▶ WHAT YOU HAVE TO DO
Look below for the lines from the one with "Group simulation" to the one with "Computer simulation", and copy exactly those lines, both ends included.

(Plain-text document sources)
────────────────────────────────────────

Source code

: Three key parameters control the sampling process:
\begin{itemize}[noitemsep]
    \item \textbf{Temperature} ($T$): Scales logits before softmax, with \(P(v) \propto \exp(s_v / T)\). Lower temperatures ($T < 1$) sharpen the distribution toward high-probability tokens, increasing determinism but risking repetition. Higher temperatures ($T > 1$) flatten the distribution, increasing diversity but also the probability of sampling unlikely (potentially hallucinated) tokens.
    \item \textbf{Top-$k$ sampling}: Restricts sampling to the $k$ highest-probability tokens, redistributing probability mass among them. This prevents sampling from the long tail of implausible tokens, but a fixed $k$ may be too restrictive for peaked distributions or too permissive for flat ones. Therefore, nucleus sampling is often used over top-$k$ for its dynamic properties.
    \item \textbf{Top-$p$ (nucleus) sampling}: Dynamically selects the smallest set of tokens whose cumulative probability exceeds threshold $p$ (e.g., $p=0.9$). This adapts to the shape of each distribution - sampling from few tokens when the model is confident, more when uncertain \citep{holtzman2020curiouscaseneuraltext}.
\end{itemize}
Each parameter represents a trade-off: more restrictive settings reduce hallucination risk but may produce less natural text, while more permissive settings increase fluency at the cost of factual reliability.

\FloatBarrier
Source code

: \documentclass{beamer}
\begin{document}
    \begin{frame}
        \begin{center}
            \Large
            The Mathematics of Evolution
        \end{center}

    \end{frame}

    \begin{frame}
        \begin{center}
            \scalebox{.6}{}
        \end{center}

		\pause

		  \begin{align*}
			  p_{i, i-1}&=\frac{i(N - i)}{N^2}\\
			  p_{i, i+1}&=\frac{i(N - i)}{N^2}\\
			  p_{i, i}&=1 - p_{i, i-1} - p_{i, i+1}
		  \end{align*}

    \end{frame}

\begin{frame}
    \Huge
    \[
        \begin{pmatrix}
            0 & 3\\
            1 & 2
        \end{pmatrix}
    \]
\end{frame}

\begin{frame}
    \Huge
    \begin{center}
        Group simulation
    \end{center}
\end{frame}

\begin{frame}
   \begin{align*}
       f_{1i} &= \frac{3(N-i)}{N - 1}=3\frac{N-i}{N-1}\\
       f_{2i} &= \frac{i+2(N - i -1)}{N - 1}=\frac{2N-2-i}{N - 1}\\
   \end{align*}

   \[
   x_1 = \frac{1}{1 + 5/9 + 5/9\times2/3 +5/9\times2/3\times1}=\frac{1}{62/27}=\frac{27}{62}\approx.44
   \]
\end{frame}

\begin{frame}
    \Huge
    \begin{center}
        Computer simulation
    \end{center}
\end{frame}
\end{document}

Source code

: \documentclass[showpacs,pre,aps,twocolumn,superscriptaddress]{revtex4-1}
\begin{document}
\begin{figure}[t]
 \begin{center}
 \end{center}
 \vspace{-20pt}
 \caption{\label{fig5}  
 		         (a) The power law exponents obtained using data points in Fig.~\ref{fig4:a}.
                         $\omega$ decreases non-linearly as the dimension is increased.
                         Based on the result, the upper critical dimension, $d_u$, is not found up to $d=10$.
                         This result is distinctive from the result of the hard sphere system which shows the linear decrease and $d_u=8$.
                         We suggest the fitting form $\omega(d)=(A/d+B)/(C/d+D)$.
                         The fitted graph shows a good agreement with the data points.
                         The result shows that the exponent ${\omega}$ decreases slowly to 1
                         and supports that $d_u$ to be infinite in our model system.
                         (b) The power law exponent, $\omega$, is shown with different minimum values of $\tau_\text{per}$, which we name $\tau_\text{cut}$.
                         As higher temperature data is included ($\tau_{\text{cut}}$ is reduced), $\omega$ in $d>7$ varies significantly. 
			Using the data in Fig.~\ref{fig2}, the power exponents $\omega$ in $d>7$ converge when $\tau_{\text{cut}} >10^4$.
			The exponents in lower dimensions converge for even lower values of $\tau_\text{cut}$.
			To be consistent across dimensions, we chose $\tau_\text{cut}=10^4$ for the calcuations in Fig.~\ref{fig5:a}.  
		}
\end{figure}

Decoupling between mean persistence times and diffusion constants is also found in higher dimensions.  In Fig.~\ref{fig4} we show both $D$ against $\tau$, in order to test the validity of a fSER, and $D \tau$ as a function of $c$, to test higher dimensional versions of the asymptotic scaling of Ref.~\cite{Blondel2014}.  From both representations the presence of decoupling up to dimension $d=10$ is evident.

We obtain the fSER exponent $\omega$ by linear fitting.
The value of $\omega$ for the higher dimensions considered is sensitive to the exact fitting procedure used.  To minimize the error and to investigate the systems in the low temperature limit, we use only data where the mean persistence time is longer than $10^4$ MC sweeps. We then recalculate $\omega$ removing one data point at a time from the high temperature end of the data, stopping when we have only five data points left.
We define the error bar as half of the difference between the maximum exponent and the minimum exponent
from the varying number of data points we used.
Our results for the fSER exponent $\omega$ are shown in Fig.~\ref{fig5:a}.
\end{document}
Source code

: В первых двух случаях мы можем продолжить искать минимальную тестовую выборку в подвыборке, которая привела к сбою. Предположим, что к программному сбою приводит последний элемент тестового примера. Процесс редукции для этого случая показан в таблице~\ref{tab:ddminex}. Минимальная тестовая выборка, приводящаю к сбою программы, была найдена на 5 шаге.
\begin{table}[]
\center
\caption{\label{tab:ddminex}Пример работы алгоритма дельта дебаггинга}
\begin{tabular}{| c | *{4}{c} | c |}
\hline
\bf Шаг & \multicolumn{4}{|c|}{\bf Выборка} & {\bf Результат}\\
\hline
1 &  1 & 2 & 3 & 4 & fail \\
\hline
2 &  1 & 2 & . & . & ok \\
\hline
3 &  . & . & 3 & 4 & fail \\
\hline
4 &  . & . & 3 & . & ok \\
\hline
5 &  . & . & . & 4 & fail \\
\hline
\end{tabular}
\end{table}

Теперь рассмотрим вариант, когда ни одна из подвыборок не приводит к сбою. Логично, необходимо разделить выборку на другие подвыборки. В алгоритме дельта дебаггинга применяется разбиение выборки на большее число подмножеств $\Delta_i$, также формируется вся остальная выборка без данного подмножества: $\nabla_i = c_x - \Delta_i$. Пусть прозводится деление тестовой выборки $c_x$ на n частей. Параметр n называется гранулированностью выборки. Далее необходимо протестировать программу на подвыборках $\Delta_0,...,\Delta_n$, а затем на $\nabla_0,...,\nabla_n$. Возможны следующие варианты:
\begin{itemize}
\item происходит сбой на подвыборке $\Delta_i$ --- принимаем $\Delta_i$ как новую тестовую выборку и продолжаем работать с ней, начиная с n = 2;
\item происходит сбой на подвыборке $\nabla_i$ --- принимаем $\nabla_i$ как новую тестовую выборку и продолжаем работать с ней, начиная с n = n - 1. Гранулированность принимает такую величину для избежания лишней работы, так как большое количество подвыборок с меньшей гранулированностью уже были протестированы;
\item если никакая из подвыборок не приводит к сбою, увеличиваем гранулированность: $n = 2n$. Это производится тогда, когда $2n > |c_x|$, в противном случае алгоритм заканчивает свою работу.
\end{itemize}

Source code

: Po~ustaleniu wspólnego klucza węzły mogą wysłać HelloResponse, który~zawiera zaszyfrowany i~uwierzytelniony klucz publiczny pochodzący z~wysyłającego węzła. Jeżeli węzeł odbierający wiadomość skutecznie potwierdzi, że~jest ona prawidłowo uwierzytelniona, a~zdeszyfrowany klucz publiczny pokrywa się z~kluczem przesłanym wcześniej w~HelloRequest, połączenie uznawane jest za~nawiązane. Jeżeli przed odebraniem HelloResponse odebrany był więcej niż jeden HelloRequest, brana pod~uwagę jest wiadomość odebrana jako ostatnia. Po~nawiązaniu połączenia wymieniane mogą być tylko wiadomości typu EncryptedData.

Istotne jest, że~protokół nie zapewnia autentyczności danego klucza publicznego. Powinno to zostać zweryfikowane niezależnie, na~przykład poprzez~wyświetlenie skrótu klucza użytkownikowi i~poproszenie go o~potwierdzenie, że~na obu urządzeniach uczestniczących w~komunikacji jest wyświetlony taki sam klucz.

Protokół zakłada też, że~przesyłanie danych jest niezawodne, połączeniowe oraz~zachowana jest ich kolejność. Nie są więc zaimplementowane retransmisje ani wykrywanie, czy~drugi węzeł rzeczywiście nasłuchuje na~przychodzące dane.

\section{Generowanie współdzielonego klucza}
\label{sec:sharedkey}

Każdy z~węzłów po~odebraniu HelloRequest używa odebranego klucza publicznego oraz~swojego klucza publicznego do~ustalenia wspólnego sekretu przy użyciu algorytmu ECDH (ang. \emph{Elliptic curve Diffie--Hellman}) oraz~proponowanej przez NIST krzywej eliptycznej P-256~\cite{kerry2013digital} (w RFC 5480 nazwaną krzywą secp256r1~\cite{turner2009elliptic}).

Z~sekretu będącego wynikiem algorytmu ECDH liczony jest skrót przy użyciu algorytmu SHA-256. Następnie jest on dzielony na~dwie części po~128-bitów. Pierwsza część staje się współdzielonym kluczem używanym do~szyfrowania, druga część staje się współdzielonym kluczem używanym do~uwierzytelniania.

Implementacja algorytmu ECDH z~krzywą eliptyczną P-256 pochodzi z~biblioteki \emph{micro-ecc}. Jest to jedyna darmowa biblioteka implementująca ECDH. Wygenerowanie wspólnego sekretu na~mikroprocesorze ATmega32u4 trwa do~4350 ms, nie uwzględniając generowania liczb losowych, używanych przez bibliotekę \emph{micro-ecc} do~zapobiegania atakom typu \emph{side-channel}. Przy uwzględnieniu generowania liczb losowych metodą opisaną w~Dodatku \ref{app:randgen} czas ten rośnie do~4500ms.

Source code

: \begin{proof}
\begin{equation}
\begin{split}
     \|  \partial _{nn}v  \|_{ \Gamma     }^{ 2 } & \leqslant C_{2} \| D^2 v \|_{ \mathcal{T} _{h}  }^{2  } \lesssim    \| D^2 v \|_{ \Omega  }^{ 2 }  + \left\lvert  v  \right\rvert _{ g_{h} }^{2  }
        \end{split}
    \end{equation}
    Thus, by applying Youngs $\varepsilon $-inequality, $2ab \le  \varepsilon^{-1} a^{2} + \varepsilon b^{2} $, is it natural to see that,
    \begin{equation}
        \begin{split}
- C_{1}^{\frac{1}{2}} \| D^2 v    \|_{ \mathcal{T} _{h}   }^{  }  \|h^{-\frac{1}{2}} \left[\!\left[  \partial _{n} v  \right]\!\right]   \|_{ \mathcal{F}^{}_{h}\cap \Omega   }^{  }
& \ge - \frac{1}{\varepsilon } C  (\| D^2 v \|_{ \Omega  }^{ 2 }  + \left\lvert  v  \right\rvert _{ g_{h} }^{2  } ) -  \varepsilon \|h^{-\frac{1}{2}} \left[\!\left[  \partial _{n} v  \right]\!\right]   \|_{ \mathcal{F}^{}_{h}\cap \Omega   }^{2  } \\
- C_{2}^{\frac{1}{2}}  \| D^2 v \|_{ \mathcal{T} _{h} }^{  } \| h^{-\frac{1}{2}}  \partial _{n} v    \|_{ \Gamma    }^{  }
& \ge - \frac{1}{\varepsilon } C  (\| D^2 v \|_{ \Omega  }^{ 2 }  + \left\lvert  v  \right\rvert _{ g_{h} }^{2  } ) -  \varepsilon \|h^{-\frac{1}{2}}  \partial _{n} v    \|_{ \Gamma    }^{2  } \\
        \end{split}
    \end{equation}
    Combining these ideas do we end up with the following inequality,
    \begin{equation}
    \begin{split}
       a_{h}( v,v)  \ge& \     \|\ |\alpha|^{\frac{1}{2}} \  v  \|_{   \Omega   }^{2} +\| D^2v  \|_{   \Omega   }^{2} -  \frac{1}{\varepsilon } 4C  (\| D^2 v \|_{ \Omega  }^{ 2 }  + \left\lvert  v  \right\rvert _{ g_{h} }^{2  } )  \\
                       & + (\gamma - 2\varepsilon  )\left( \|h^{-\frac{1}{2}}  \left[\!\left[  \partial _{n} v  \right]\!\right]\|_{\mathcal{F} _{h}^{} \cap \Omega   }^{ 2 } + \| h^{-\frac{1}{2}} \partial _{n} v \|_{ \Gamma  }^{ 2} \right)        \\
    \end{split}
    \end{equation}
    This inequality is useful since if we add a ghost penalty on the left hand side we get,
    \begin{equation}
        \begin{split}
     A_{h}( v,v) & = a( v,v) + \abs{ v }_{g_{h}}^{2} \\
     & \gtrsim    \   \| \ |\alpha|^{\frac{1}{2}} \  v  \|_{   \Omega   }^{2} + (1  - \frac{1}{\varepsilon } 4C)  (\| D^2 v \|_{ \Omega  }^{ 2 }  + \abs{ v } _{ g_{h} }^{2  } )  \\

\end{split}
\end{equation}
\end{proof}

────────────────────────────────────────

▶ TASK ANSWER
        Group simulation
    \end{center}
\end{frame}

\begin{frame}
   \begin{align*}
       f_{1i} &= \frac{3(N-i)}{N - 1}=3\frac{N-i}{N-1}\\
       f_{2i} &= \frac{i+2(N - i -1)}{N - 1}=\frac{2N-2-i}{N - 1}\\
   \end{align*}

   \[
   x_1 = \frac{1}{1 + 5/9 + 5/9\times2/3 +5/9\times2/3\times1}=\frac{1}{62/27}=\frac{27}{62}\approx.44
   \]
\end{frame}

\begin{frame}
    \Huge
    \begin{center}
        Computer simulation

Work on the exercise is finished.